C++0x rvalue references and temporaries
- by Doug
(I asked a variation of this question on comp.std.c++ but didn't get an answer.)
Why does the call to f(arg) in this code call the const ref overload of f?
void f(const std::string &); //less efficient
void f(std::string &&); //more efficient
void g(const char * arg)
{
f(arg);
}
My intuition says that the f(string &&) overload should be chosen, because arg needs to be converted to a temporary no matter what, and the temporary matches the rvalue reference better than the lvalue reference.
This is not what happens in GCC and MSVC. In at least G++ and MSVC, any lvalue does not bind to an rvalue reference argument, even if there is an intermediate temporary created. Indeed, if the const ref overload isn't present, the compilers diagnose an error. However, writing f(arg + 0) or f(std::string(arg)) does choose the rvalue reference overload as you would expect.
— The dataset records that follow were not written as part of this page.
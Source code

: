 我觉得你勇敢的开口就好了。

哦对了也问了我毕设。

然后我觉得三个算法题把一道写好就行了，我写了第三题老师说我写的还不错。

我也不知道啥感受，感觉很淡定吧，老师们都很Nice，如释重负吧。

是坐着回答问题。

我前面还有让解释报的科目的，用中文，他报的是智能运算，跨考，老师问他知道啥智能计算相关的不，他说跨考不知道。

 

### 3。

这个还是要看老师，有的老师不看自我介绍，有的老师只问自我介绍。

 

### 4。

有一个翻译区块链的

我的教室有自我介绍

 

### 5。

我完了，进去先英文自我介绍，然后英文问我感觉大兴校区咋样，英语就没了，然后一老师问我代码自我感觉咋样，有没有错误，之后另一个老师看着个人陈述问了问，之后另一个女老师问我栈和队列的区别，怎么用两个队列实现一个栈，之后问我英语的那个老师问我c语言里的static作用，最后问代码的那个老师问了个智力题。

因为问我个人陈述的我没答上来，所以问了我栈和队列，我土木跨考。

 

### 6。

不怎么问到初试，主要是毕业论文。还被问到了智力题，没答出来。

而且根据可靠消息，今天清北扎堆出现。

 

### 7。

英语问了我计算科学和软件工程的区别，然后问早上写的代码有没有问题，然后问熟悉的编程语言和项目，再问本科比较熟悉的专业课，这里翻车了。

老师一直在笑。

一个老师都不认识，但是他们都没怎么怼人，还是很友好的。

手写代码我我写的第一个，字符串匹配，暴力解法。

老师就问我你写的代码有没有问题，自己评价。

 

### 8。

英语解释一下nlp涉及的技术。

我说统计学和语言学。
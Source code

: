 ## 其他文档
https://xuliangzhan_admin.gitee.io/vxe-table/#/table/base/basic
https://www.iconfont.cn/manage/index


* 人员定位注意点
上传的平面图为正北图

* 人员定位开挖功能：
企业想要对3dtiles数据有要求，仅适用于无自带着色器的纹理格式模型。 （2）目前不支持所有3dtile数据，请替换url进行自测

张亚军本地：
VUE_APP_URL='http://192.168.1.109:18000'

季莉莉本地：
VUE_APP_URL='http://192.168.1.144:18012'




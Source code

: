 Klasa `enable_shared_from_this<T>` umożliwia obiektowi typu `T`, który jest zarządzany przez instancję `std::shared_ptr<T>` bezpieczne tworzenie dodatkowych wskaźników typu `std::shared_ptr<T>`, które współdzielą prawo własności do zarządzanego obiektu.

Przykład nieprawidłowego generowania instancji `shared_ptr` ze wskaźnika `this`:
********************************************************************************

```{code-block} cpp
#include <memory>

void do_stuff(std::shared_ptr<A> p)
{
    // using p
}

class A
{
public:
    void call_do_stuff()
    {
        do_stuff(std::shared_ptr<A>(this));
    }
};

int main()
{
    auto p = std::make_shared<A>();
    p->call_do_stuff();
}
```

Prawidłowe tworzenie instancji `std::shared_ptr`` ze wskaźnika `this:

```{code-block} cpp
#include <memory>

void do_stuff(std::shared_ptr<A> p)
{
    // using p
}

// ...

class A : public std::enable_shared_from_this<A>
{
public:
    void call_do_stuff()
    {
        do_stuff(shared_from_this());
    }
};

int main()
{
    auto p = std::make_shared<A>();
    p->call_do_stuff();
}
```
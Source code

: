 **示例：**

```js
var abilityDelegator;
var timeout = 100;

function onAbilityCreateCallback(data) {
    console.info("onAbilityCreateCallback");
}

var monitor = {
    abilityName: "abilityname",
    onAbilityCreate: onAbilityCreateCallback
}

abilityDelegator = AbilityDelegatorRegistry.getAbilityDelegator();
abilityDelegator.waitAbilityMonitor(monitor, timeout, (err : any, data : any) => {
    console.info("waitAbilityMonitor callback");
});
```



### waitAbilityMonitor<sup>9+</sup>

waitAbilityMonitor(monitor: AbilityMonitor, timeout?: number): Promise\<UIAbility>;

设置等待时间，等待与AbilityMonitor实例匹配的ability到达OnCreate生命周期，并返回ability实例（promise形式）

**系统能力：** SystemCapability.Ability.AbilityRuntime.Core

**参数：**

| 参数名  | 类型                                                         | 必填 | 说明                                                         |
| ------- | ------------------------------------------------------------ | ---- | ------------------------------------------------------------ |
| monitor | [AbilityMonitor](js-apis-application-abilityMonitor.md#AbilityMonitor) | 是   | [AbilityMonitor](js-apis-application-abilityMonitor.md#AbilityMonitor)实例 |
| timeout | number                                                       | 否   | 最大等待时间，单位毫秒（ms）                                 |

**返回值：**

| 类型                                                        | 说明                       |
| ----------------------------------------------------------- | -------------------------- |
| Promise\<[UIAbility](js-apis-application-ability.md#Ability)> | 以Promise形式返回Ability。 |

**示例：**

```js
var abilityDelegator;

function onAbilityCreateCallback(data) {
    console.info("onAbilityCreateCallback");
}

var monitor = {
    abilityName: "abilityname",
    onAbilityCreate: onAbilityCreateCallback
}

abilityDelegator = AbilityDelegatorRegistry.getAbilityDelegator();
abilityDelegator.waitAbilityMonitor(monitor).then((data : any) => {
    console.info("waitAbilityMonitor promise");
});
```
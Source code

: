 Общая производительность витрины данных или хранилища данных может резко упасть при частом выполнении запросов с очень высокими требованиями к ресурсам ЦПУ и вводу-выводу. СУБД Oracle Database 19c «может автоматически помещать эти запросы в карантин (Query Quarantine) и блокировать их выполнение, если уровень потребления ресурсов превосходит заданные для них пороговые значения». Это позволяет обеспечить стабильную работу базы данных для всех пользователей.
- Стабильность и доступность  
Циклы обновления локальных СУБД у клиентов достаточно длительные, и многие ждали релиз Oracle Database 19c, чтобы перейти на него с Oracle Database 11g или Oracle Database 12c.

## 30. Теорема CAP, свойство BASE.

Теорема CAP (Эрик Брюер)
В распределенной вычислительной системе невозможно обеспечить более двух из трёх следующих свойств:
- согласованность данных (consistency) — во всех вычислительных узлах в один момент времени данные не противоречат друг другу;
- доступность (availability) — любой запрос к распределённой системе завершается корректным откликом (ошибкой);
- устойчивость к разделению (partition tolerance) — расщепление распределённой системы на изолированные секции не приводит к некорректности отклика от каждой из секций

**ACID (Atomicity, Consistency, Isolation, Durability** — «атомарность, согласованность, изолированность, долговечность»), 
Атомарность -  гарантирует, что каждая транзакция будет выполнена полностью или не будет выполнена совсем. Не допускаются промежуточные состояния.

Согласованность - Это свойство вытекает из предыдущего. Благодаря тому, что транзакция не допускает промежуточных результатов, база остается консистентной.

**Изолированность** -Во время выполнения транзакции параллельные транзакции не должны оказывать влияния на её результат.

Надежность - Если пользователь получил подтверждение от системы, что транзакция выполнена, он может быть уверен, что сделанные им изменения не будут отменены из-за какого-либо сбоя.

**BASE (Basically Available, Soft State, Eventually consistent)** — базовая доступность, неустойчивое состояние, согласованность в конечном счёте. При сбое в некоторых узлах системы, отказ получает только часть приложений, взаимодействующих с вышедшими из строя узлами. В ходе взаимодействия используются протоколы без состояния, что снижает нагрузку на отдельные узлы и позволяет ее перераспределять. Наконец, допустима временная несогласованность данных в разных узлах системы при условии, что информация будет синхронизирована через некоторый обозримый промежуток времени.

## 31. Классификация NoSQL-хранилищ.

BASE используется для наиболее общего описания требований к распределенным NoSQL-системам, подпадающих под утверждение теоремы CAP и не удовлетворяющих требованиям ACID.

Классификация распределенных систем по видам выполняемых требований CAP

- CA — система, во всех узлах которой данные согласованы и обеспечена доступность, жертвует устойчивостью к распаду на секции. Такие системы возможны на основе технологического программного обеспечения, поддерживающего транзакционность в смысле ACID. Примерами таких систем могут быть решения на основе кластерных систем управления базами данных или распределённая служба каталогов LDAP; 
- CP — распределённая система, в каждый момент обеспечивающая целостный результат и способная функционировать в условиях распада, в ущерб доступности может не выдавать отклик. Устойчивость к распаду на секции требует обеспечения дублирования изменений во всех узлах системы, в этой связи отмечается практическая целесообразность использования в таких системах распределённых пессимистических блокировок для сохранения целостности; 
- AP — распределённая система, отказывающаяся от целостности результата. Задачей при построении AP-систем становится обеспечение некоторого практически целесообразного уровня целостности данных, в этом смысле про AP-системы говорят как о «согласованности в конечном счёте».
From my reading of the C++0x standard, it seems like the implicit conversion of a const char * to a string should be considered when considering if f(string &&) is viable, just as when passing a const lvalue ref arguments. Section 13.3 (overload resolution) doesn't differentiate between rvalue refs and const references in too many places. Also, it seems that the rule that prevents lvalues from binding to rvalue references (13.3.3.1.4/3) shouldn't apply if there's an intermediate temporary - after all, it's perfectly safe to move from the temporary.
Is this:
Me misreading/misunderstand the standard, where the implemented behavior is the intended behavior, and there's some good reason why my example should behave the way it does?
A mistake that the compiler vendors have somehow all made? Or a mistake based on common implementation strategies? Or a mistake in e.g. GCC (where this lvalue/rvalue reference binding rule was first implemented), that was copied by other vendors?
A defect in the standard, or an unintended consequence, or something that should be clarified?